A great reference book at this point is Deep Learning with Python by Manning Publications. At this time you should be also practicing the tutorials from tensorflow.org.
Your next course one will be a definitely
Deep Learning Specialization course by Andrew Ng in Coursera
This is a gem of a course for fundamentals in neural networks and you will learn to build your neural network from scratch using python. This is the “why” part of your learning.
If you have noticed, I have avoided mentioning any duration here since it will depend on you how much time you can dedicate and how fast you can complete the above courses.
Another important thing, I haven’t mentioned PyTorch courses — not that it is not important but you can learn one framework at one time. I chose TensorFlow but you can choose PyTorch and select courses based on that.

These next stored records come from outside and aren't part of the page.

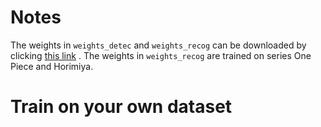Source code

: # Notes

The weights in `weights_detec` and `weights_recog` can be downloaded by clicking [this link](https://drive.google.com/file/d/1MSzX_rw0AMj5Hq24r3WXHn8j00EIyxHU/view?usp=sharing) . The weights in `weights_recog` are trained on series One Piece and Horimiya.

# Train on your own dataset

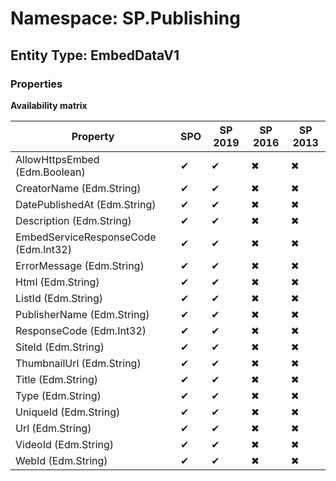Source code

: # Namespace: SP.Publishing

## Entity Type: EmbedDataV1

### Properties

**Availability matrix**

Property | SPO | SP 2019 | SP 2016 | SP 2013
----------|-----|---------|---------|--------
AllowHttpsEmbed (Edm.Boolean) | ✔ | ✔ | ✖ | ✖
CreatorName (Edm.String) | ✔ | ✔ | ✖ | ✖
DatePublishedAt (Edm.String) | ✔ | ✔ | ✖ | ✖
Description (Edm.String) | ✔ | ✔ | ✖ | ✖
EmbedServiceResponseCode (Edm.Int32) | ✔ | ✔ | ✖ | ✖
ErrorMessage (Edm.String) | ✔ | ✔ | ✖ | ✖
Html (Edm.String) | ✔ | ✔ | ✖ | ✖
ListId (Edm.String) | ✔ | ✔ | ✖ | ✖
PublisherName (Edm.String) | ✔ | ✔ | ✖ | ✖
ResponseCode (Edm.Int32) | ✔ | ✔ | ✖ | ✖
SiteId (Edm.String) | ✔ | ✔ | ✖ | ✖
ThumbnailUrl (Edm.String) | ✔ | ✔ | ✖ | ✖
Title (Edm.String) | ✔ | ✔ | ✖ | ✖
Type (Edm.String) | ✔ | ✔ | ✖ | ✖
UniqueId (Edm.String) | ✔ | ✔ | ✖ | ✖
Url (Edm.String) | ✔ | ✔ | ✖ | ✖
VideoId (Edm.String) | ✔ | ✔ | ✖ | ✖
WebId (Edm.String) | ✔ | ✔ | ✖ | ✖

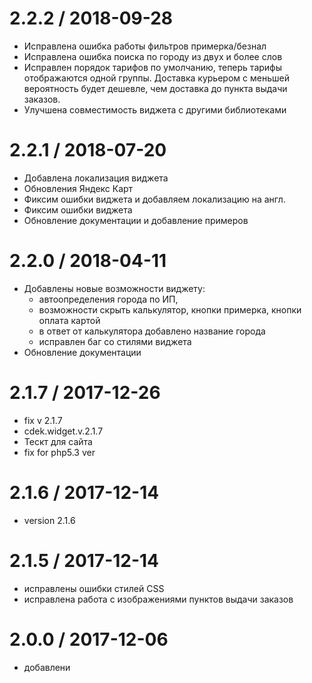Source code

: 
2.2.2 / 2018-09-28
==================

  * Исправлена ошибка работы фильтров примерка/безнал
  * Исправлена ошибка поиска по городу из двух и более слов
  * Исправлен порядок тарифов по умолчанию, теперь тарифы отображаются одной группы.  Доставка курьером с меньшей вероятность будет дешевле, чем доставка до пункта выдачи заказов.
  * Улучшена совместимость виджета с другими библиотеками

2.2.1 / 2018-07-20
==================

  * Добавлена локализация виджета
  * Обновления Яндекс Карт
  * Фиксим ошибки виджета и добавляем локализацию на англ.
  * Фиксим ошибки виджета
  * Обновление документации и добавление примеров

2.2.0 / 2018-04-11
==================

  * Добавлены новые возможности виджету:
    + автоопределения города по ИП,
    + возможности скрыть калькулятор, кнопки примерка, кнопки оплата картой
    + в ответ от калькулятора добавлено название города
    + исправлен баг со стилями виджета
  * Обновление документации

2.1.7 / 2017-12-26
==================

  * fix v 2.1.7
  * cdek.widget.v.2.1.7
  * Тескт для сайта
  * fix for php5.3 ver

2.1.6 / 2017-12-14
==================

  * version 2.1.6

2.1.5 / 2017-12-14
==================

  * исправлены ошибки стилей CSS 
  * исправлена работа с изображениями пунктов выдачи заказов 

2.0.0 / 2017-12-06
==================

  * добавлени 
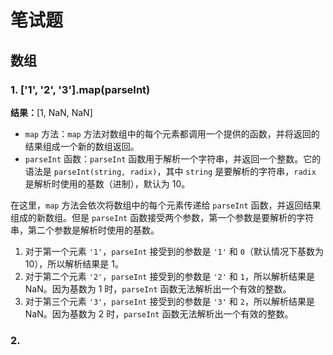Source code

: # 笔试题

## 数组

### 1. ['1', '2', '3'].map(parseInt) 

**结果：**[1, NaN, NaN]

- `map` 方法：`map` 方法对数组中的每个元素都调用一个提供的函数，并将返回的结果组成一个新的数组返回。
- `parseInt` 函数：`parseInt` 函数用于解析一个字符串，并返回一个整数。它的语法是 `parseInt(string, radix)`，其中 `string` 是要解析的字符串，`radix` 是解析时使用的基数（进制），默认为 10。

在这里，`map` 方法会依次将数组中的每个元素传递给 `parseInt` 函数，并返回结果组成的新数组。但是 `parseInt` 函数接受两个参数，第一个参数是要解析的字符串，第二个参数是解析时使用的基数。

1. 对于第一个元素 `'1'`，`parseInt` 接受到的参数是 `'1'` 和 `0`（默认情况下基数为 10），所以解析结果是 1。
2. 对于第二个元素 `'2'`，`parseInt` 接受到的参数是 `'2'` 和 `1`，所以解析结果是 NaN。因为基数为 1 时，`parseInt` 函数无法解析出一个有效的整数。
3. 对于第三个元素 `'3'`，`parseInt` 接受到的参数是 `'3'` 和 `2`，所以解析结果是 NaN。因为基数为 2 时，`parseInt` 函数无法解析出一个有效的整数。



### 2.
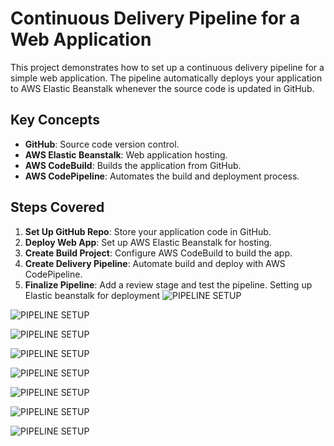 # Continuous Delivery Pipeline for a Web Application

This project demonstrates how to set up a continuous delivery pipeline for a simple web application. The pipeline automatically deploys your application to AWS Elastic Beanstalk whenever the source code is updated in GitHub.

## Key Concepts

- **GitHub**: Source code version control.
- **AWS Elastic Beanstalk**: Web application hosting.
- **AWS CodeBuild**: Builds the application from GitHub.
- **AWS CodePipeline**: Automates the build and deployment process.

## Steps Covered

1. **Set Up GitHub Repo**: Store your application code in GitHub.
2. **Deploy Web App**: Set up AWS Elastic Beanstalk for hosting.
3. **Create Build Project**: Configure AWS CodeBuild to build the app.
4. **Create Delivery Pipeline**: Automate build and deploy with AWS CodePipeline.
5. **Finalize Pipeline**: Add a review stage and test the pipeline.
Setting up Elastic beanstalk for deployment 
![PIPELINE SETUP](asset/pipeline.png)

![PIPELINE SETUP](asset/pipeline.png)

![PIPELINE SETUP](asset/pipeline.png)

![PIPELINE SETUP](asset/pipeline.png)

![PIPELINE SETUP](asset/pipeline.png)

![PIPELINE SETUP](asset/pipeline.png)

![PIPELINE SETUP](asset/pipeline.png)

![PIPELINE SETUP](asset/pipeline.png)
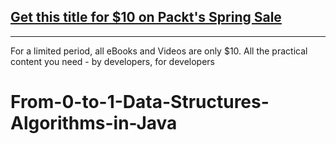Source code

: ## [Get this title for $10 on Packt's Spring Sale](https://www.packt.com/V09270?utm_source=github&utm_medium=packt-github-repo&utm_campaign=spring_10_dollar_2022)
-----
For a limited period, all eBooks and Videos are only $10. All the practical content you need \- by developers, for developers

# From-0-to-1-Data-Structures-Algorithms-in-Java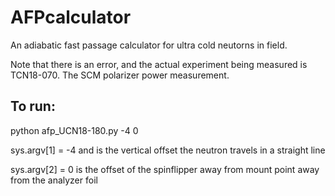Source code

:# AFPcalculator
An adiabatic fast passage calculator for ultra cold neutorns in field.

Note that there is an error, and the actual experiment being measured is TCN18-070. The SCM polarizer power measurement.

## To run:
python afp_UCN18-180.py -4 0

sys.argv[1] = -4 and is the vertical offset the neutron travels in a straight line

sys.argv[2] = 0 is the offset of the spinflipper away from mount point away from the analyzer foil
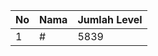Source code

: | No | Nama            | Jumlah Level |
|----|-----------------|--------------|
| 1  | #    |    5839        |
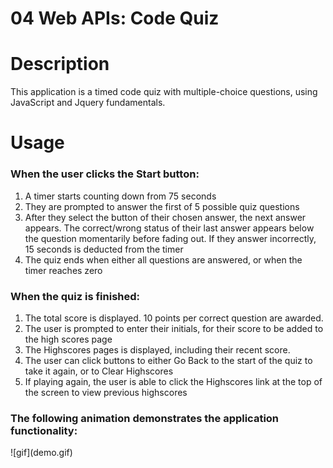 # 04 Web APIs: Code Quiz
<h1>Description</h1>
This application is a timed code quiz with multiple-choice questions, using JavaScript and Jquery fundamentals. 

<h1>Usage</h2>
<h3>When the user clicks the Start button:</h3>
<ol>
<li>A timer starts counting down from 75 seconds</li>
<li>They are prompted to answer the first of 5 possible quiz questions</li>
<li>After they select the button of their chosen answer, the next answer appears. The correct/wrong status of their last answer appears below the question momentarily before fading out. If they answer incorrectly, 15 seconds is deducted from the timer</li>
<li>The quiz ends when either all questions are answered, or when the timer reaches zero</li>
</ol>

<h3>When the quiz is finished:</h3>
<ol>
<li>The total score is displayed. 10 points per correct question are awarded.</li>
<li>The user is prompted to enter their initials, for their score to be added to the high scores page</li>
<li>The Highscores pages is displayed, including their recent score.</li>
<li>The user can click buttons to either Go Back to the start of the quiz to take it again, or to Clear Highscores</li>
<li>If playing again, the user is able to click the Highscores link at the top of the screen to view previous highscores
</ol>

<h3>The following animation demonstrates the application functionality:</h3>
![gif](demo.gif)
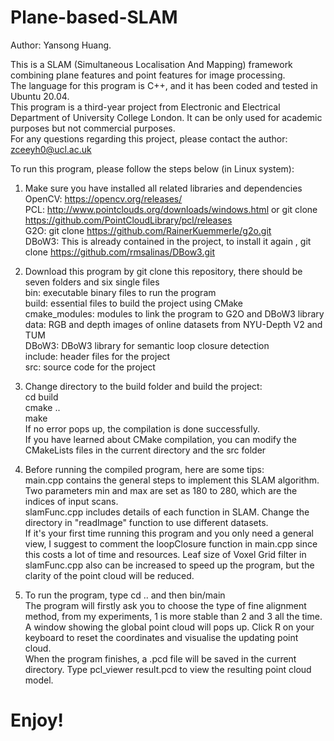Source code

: # Plane-based-SLAM
Author: Yansong Huang.

This is a SLAM (Simultaneous Localisation And Mapping) framework combining plane features and point features for image processing. <br>
The language for this program is C++, and it has been coded and tested in Ubuntu 20.04.<br>
This program is a third-year project from Electronic and Electrical Department of University College London. It can be only used for academic purposes but not commercial purposes.<br>
For any questions regarding this project, please contact the author: zceeyh0@ucl.ac.uk<br>

To run this program, please follow the steps below (in Linux system):<br>

1. Make sure you have installed all related libraries and dependencies<br>
OpenCV: https://opencv.org/releases/<br>
PCL: http://www.pointclouds.org/downloads/windows.html or git clone https://github.com/PointCloudLibrary/pcl/releases<br>
G2O: git clone https://github.com/RainerKuemmerle/g2o.git<br>
DBoW3: This is already contained in the project, to install it again , git clone https://github.com/rmsalinas/DBow3.git<br>

2. Download this program by git clone this repository, there should be seven folders and six single files<br>
bin: executable binary files to run the program<br>
build: essential files to build the project using CMake<br>
cmake_modules: modules to link the program to G2O and DBoW3 library<br>
data: RGB and depth images of online datasets from NYU-Depth V2 and TUM<br>
DBoW3: DBoW3 library for semantic loop closure detection<br>
include: header files for the project<br>
src: source code for the project<br>

3. Change directory to the build folder and build the project:<br>
cd build<br>
cmake ..<br>
make<br>
If no error pops up, the compilation is done successfully.<br>
If you have learned about CMake compilation, you can modify the CMakeLists files in the current directory and the src folder<br>

4. Before running the compiled program, here are some tips:<br>
main.cpp contains the general steps to implement this SLAM algorithm. Two parameters min and max are set as 180 to 280, which are the indices of input scans.<br>
slamFunc.cpp includes details of each function in SLAM. Change the directory in "readImage" function to use different datasets.<br>
If it's your first time running this program and you only need a general view, I suggest to comment the loopClosure function in main.cpp since this costs a lot of time and resources. Leaf size of Voxel Grid filter in slamFunc.cpp also can be increased to speed up the program, but the clarity of the point cloud will be reduced.<br>

5. To run the program, type cd .. and then bin/main<br>
The program will firstly ask you to choose the type of fine alignment method, from my experiments, 1 is more stable than 2 and 3 all the time.<br>
A window showing the global point cloud will pops up. Click R on your keyboard to reset the coordinates and visualise the updating point cloud.<br>
When the program finishes, a .pcd file will be saved in the current directory. Type pcl_viewer result.pcd to view the resulting point cloud model.<br>

# Enjoy!

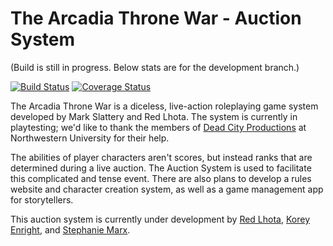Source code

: The Arcadia Throne War - Auction System
=========================

(Build is still in progress. Below stats are for the development branch.)

[![Build Status](https://travis-ci.org/stephmarx/arcadia-throne-war.svg?branch=development)](https://travis-ci.org/stephmarx/arcadia-throne-war)
[![Coverage Status](https://coveralls.io/repos/stephmarx/arcadia-throne-war/badge.svg?branch=travis_setup)](https://coveralls.io/r/stephmarx/arcadia-throne-war?branch=travis_setup)

The Arcadia Throne War is a diceless, live-action roleplaying game system developed by Mark Slattery and Red Lhota. The system is currently in playtesting; we'd like to thank the members of [Dead City Productions](http://deadcityproductions.com/) at Northwestern University for their help.

The abilities of player characters aren't scores, but instead ranks that are determined during a live auction. The Auction System is used to facilitate this complicated and tense event. There are also plans to develop a rules website and character creation system, as well as a game management app for storytellers.

This auction system is currently under development by [Red Lhota](https://github.com/roseasromeo), [Korey Enright](https://github.com/korey-enright), and [Stephanie Marx](https://github.com/stephmarx).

Machine Learning real-world Development / Deployment
This is an important part of your learning since you have to learn how machine learning engineers work in the real world. You have to learn to source and clean the data, visualize the data, create data pipelines, train and create inference points.
Two courses stand out :
This course will teach you how you can use Amazon SageMaker as your environment for your development and deployment. If you are well conversant with Cloud Engineering, this will be a relatively easy one for you. This doesn’t go into any algorithms but simply teaches to use the wrapper library which SageMaker provides.
Equally good is
Machine Learning with TensorFlow on Google Cloud Platform in coursera.
As the name suggests, you will learn to use the Google Cloud ML Engine to develop and deploy your projects.
Summary
So you have to go through the above 4 phases of learning to become a well-rounded machine learning practitioner, but it is only the start. It is a journey and you have to read, learn and experiment every day. Happy Learning.